▸ **What is required**:
The string "true" may appear in lines of the listing. Report each line where it does.

-- Supplied entries follows --

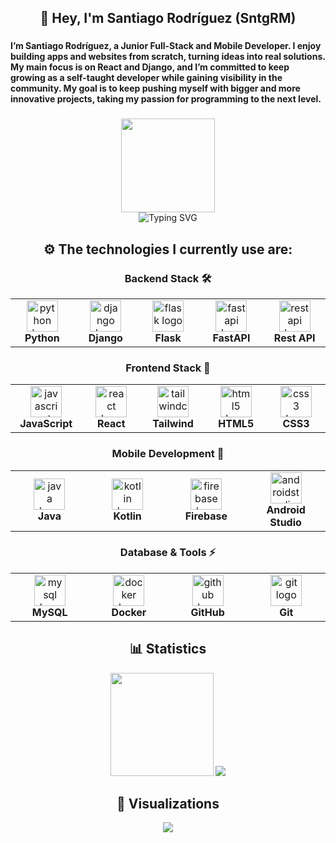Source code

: <h2 align="center">👋 Hey, I'm Santiago Rodríguez (SntgRM)</h2>

###


<h4 align="cente">I’m Santiago Rodríguez, a Junior Full-Stack and Mobile Developer. I enjoy building apps and websites from scratch, turning ideas into real solutions. My main focus is on React and Django, and I’m committed to keep growing as a self-taught developer while gaining visibility in the community. My goal is to keep pushing myself with bigger and more innovative projects, taking my passion for programming to the next level.</h4>

###
<div align="center">
  <img height="150" src="https://media.tenor.com/2z7NVAVjM_YAAAAM/guts-berserk.gif"  />
</div>

<div align="center"> 
  <img src="https://readme-typing-svg.demolab.com?font=Cascadia+Code&weight=600&size=30&duration=3000&pause=1000&color=bcbcbc&center=true&vCenter=true&random=false&width=900&lines=python+manage.py+runserver+->+Starting+new+journey;Django+%2B+React+=+Fullstack+magic;Building+APIs+that+React+loves;render(%22ideas%22)+->+turn+into+projects;useEffect(()+%3D%3E+{+keepLearning()+},+[]);Coding...+Debugging...+Leveling+Up" alt="Typing SVG" />
</div>

###

<div align="center">
  <h2>⚙️ The technologies I currently use are: </h2>
</div>

<!-- Backend Stack -->
<div align="center">
  <h3>Backend Stack 🛠️</h3>
  <table>
    <tr>
      <td align="center" width="120">
        <img src="https://techstack-generator.vercel.app/python-icon.svg" width="50" height="50" alt="python logo" />
        <br><b>Python</b>
      </td>
      <td align="center" width="120">
        <img src="https://techstack-generator.vercel.app/django-icon.svg" width="50" height="50" alt="django logo" />
        <br><b>Django</b>
      </td>
      <td align="center" width="120">
        <img src="https://skillicons.dev/icons?i=flask" width="50" height="50" alt="flask logo" />
        <br><b>Flask</b>
      </td>
      <td align="center" width="120">
        <img src="https://skillicons.dev/icons?i=fastapi" width="50" height="50" alt="fastapi logo" />
        <br><b>FastAPI</b>
      </td>
      <td align="center" width="120">
        <img src="https://techstack-generator.vercel.app/restapi-icon.svg" width="50" height="50" alt="restapi logo" />
        <br><b>Rest API</b>
      </td>
    </tr>
  </table>
</div>

<!-- Frontend Stack -->
<div align="center">
  <h3>Frontend Stack 🎨</h3>
  <table>
    <tr>
      <td align="center" width="120">
        <img src="https://techstack-generator.vercel.app/js-icon.svg" width="50" height="50" alt="javascript logo" />
        <br><b>JavaScript</b>
      </td>
      <td align="center" width="120">
        <img src="https://techstack-generator.vercel.app/react-icon.svg" width="50" height="50" alt="react logo" />
        <br><b>React</b>
      </td>
      <td align="center" width="120">
        <img src="https://skillicons.dev/icons?i=tailwind" width="50" height="50" alt="tailwindcss logo" />
        <br><b>Tailwind</b>
      </td>
      <td align="center" width="120">
        <img src="https://skillicons.dev/icons?i=html" width="50" height="50" alt="html5 logo" />
        <br><b>HTML5</b>
      </td>
      <td align="center" width="120">
        <img src="https://skillicons.dev/icons?i=css" width="50" height="50" alt="css3 logo" />
        <br><b>CSS3</b>
      </td>
    </tr>
  </table>
</div>

<!-- Mobile Development -->
<div align="center">
  <h3>Mobile Development 📱</h3>
  <table>
    <tr>
      <td align="center" width="120">
        <img src="https://techstack-generator.vercel.app/java-icon.svg" width="50" height="50" alt="java logo"" />
        <br><b>Java</b>
      </td>
      <td align="center" width="120">
        <img src="https://skillicons.dev/icons?i=kotlin" width="50" height="50" alt="kotlin logo" />
        <br><b>Kotlin</b>
      </td>
      <td align="center" width="120">
        <img src="https://skillicons.dev/icons?i=firebase" width="50" height="50" alt="firebase logo" />
        <br><b>Firebase</b>
      </td>
      <td align="center" width="120">
        <img src="https://skillicons.dev/icons?i=androidstudio" width="50" height="50" alt="androidstudio logo" />
        <br><b>Android Studio</b>
      </td>
    </tr>
  </table>
</div>

<!-- Database & Tools -->
<div align="center">
  <h3>Database & Tools ⚡</h3>
  <table>
    <tr>
      <td align="center" width="120">
        <img src="https://techstack-generator.vercel.app/mysql-icon.svg" width="50" height="50" alt="mysql logo" />
        <br><b>MySQL</b>
      </td>
      <td align="center" width="120">
        <img src="https://techstack-generator.vercel.app/docker-icon.svg" width="50" height="50" alt="docker logo" />
        <br><b>Docker</b>
      </td>
      <td align="center" width="120">
        <img src="https://techstack-generator.vercel.app/github-icon.svg" width="50" height="50" alt="github logo" />
        <br><b>GitHub</b>
      </td>
      <td align="center" width="120">
        <img src="https://skillicons.dev/icons?i=git" width="50" height="50" alt="git logo" />
        <br><b>Git</b>
      </td>
    </tr>
  </table>
</div>

###

<div align="center">
  <h2>📊​ Statistics </h2>
</div>

<div align="center">
  <img src="http://github-profile-summary-cards.vercel.app/api/cards/profile-details?username=SntgRM&theme=dark" height="165em" />
  <img src="https://github-readme-stats.vercel.app/api/top-langs/?username=SntgRM&theme=dark&show_icons=true&hide_border=true&layout=compact" />
</div>

###

<div align="center">
  <h2>👀​ Visualizations </h2>
</div>

<div align="center">
  <img src="https://moe-counter.glitch.me/get/@SntgRM?theme=rule34" />
</div>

-- Supplied entries concluded --

▸ **Output of the exercise**:
  <img src="https://readme-typing-svg.demolab.com?font=Cascadia+Code&weight=600&size=30&duration=3000&pause=1000&color=bcbcbc&center=true&vCenter=true&random=false&width=900&lines=python+manage.py+runserver+->+Starting+new+journey;Django+%2B+React+=+Fullstack+magic;Building+APIs+that+React+loves;render(%22ideas%22)+->+turn+into+projects;useEffect(()+%3D%3E+{+keepLearning()+},+[]);Coding...+Debugging...+Leveling+Up" alt="Typing SVG" />
  <img src="https://github-readme-stats.vercel.app/api/top-langs/?username=SntgRM&theme=dark&show_icons=true&hide_border=true&layout=compact" />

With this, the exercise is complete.